*Work instruction*
Give again exactly, and only, the lines between the line holding "TIR1 CountTIR2 CountMIR" and the end of the listing, both boundary lines included.
========================
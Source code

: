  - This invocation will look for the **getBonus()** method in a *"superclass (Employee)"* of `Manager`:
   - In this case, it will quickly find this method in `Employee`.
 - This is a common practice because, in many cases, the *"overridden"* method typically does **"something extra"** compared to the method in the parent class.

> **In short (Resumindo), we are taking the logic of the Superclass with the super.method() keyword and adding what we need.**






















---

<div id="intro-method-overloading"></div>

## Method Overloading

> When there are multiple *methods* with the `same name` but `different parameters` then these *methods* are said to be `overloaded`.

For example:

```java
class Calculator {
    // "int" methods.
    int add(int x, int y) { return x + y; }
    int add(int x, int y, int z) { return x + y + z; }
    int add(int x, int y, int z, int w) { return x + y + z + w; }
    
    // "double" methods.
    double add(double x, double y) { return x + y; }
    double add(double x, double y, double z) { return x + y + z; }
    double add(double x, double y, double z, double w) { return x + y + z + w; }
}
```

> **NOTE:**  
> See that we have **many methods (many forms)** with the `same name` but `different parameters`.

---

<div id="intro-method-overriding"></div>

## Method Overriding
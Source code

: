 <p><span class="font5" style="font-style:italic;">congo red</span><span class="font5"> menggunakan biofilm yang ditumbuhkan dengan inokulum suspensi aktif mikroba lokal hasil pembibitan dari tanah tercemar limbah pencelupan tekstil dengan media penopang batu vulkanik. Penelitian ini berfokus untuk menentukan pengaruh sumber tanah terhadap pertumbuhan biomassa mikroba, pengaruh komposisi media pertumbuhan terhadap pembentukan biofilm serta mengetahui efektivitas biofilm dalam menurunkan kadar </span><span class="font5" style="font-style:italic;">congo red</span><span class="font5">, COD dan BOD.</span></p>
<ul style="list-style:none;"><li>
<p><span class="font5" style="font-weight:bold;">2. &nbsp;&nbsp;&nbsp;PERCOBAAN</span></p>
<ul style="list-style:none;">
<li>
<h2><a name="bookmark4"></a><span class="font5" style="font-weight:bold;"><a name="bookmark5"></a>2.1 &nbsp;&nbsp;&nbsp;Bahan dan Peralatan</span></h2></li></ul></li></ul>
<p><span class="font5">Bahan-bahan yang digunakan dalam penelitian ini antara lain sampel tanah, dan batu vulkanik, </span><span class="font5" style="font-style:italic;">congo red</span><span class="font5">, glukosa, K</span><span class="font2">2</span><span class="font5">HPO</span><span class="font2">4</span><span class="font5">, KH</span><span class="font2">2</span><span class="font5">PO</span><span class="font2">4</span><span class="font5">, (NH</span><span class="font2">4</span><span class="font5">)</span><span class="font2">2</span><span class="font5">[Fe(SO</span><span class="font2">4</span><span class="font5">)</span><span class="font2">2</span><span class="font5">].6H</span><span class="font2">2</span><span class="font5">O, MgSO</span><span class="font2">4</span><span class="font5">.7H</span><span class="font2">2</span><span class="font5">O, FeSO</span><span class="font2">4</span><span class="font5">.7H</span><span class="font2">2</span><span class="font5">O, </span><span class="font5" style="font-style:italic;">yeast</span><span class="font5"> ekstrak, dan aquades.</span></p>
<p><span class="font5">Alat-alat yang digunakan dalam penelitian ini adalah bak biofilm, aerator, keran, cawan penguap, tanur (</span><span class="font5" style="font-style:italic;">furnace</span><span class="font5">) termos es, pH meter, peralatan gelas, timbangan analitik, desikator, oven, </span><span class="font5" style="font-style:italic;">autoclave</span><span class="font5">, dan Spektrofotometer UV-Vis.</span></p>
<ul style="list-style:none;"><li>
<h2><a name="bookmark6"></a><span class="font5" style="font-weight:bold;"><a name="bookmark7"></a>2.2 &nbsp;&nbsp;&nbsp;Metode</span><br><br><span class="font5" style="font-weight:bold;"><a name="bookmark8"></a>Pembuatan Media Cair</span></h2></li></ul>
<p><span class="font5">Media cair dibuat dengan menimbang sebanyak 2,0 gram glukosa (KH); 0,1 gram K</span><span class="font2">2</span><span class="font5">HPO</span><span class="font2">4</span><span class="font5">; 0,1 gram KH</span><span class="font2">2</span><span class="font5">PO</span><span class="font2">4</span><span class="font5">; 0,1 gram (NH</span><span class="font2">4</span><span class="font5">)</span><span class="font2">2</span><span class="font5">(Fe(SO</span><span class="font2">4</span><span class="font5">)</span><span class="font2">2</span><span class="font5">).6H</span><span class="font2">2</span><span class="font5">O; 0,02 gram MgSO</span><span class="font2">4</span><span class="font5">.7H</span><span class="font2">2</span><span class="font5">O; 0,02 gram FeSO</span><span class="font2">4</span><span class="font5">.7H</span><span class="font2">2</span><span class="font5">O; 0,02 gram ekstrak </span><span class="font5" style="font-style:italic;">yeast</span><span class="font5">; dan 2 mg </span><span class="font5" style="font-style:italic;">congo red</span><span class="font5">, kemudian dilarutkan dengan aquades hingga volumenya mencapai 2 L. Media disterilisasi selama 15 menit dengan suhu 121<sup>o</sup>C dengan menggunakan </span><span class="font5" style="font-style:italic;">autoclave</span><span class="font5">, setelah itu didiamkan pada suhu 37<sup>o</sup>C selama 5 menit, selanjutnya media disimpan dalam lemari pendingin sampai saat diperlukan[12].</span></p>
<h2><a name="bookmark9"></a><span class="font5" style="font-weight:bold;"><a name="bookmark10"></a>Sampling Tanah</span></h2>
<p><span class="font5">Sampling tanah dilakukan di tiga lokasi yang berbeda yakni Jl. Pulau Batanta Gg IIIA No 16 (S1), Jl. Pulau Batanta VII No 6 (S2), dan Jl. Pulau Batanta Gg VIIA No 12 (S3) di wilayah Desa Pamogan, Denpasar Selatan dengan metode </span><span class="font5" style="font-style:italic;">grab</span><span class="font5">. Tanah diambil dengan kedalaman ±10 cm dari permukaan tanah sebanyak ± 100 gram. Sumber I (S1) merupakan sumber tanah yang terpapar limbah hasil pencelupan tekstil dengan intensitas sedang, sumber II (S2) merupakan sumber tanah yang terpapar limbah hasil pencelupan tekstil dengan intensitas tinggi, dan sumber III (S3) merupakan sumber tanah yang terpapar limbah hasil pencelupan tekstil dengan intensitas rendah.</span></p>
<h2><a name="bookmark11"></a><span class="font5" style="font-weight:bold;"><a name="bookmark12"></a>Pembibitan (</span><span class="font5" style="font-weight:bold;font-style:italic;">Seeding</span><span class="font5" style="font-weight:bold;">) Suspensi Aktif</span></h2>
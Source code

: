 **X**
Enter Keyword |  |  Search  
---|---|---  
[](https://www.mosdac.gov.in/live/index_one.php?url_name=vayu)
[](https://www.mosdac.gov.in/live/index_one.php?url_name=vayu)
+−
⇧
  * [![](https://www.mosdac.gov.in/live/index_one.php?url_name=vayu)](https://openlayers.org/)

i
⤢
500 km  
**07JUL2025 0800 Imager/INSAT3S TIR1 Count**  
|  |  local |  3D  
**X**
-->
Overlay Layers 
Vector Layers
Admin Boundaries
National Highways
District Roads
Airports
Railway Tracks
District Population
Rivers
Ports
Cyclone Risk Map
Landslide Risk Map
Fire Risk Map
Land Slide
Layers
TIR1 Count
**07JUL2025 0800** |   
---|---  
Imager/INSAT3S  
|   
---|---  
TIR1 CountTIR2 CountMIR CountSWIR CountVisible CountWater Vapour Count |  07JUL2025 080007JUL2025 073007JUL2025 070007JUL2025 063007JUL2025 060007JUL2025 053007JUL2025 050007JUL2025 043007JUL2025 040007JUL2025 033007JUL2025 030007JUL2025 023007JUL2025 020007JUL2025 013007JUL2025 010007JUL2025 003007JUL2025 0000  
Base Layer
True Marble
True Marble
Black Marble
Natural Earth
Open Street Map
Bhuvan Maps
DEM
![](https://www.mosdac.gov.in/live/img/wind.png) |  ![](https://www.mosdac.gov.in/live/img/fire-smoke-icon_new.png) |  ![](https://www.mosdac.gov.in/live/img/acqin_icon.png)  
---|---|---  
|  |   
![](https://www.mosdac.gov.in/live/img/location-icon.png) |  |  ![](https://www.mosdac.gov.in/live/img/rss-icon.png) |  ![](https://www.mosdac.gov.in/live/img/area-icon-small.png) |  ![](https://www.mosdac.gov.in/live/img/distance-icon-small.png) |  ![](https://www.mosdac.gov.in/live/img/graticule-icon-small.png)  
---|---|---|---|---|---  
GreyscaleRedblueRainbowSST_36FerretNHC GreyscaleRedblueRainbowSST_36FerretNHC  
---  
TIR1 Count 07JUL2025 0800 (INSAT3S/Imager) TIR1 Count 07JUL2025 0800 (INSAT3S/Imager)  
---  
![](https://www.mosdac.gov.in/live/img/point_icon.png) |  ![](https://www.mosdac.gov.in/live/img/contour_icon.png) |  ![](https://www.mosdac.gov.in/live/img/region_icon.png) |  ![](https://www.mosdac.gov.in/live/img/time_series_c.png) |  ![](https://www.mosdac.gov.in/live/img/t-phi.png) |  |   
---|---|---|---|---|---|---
========================
*Completed task*
TIR1 CountTIR2 CountMIR CountSWIR CountVisible CountWater Vapour Count |  07JUL2025 080007JUL2025 073007JUL2025 070007JUL2025 063007JUL2025 060007JUL2025 053007JUL2025 050007JUL2025 043007JUL2025 040007JUL2025 033007JUL2025 030007JUL2025 023007JUL2025 020007JUL2025 013007JUL2025 010007JUL2025 003007JUL2025 0000  
Base Layer
True Marble
True Marble
Black Marble
Natural Earth
Open Street Map
Bhuvan Maps
DEM
![](https://www.mosdac.gov.in/live/img/wind.png) |  ![](https://www.mosdac.gov.in/live/img/fire-smoke-icon_new.png) |  ![](https://www.mosdac.gov.in/live/img/acqin_icon.png)  
---|---|---  
|  |   
![](https://www.mosdac.gov.in/live/img/location-icon.png) |  |  ![](https://www.mosdac.gov.in/live/img/rss-icon.png) |  ![](https://www.mosdac.gov.in/live/img/area-icon-small.png) |  ![](https://www.mosdac.gov.in/live/img/distance-icon-small.png) |  ![](https://www.mosdac.gov.in/live/img/graticule-icon-small.png)  
---|---|---|---|---|---  
GreyscaleRedblueRainbowSST_36FerretNHC GreyscaleRedblueRainbowSST_36FerretNHC  
---  
TIR1 Count 07JUL2025 0800 (INSAT3S/Imager) TIR1 Count 07JUL2025 0800 (INSAT3S/Imager)  
---  
![](https://www.mosdac.gov.in/live/img/point_icon.png) |  ![](https://www.mosdac.gov.in/live/img/contour_icon.png) |  ![](https://www.mosdac.gov.in/live/img/region_icon.png) |  ![](https://www.mosdac.gov.in/live/img/time_series_c.png) |  ![](https://www.mosdac.gov.in/live/img/t-phi.png) |  |   
---|---|---|---|---|---|---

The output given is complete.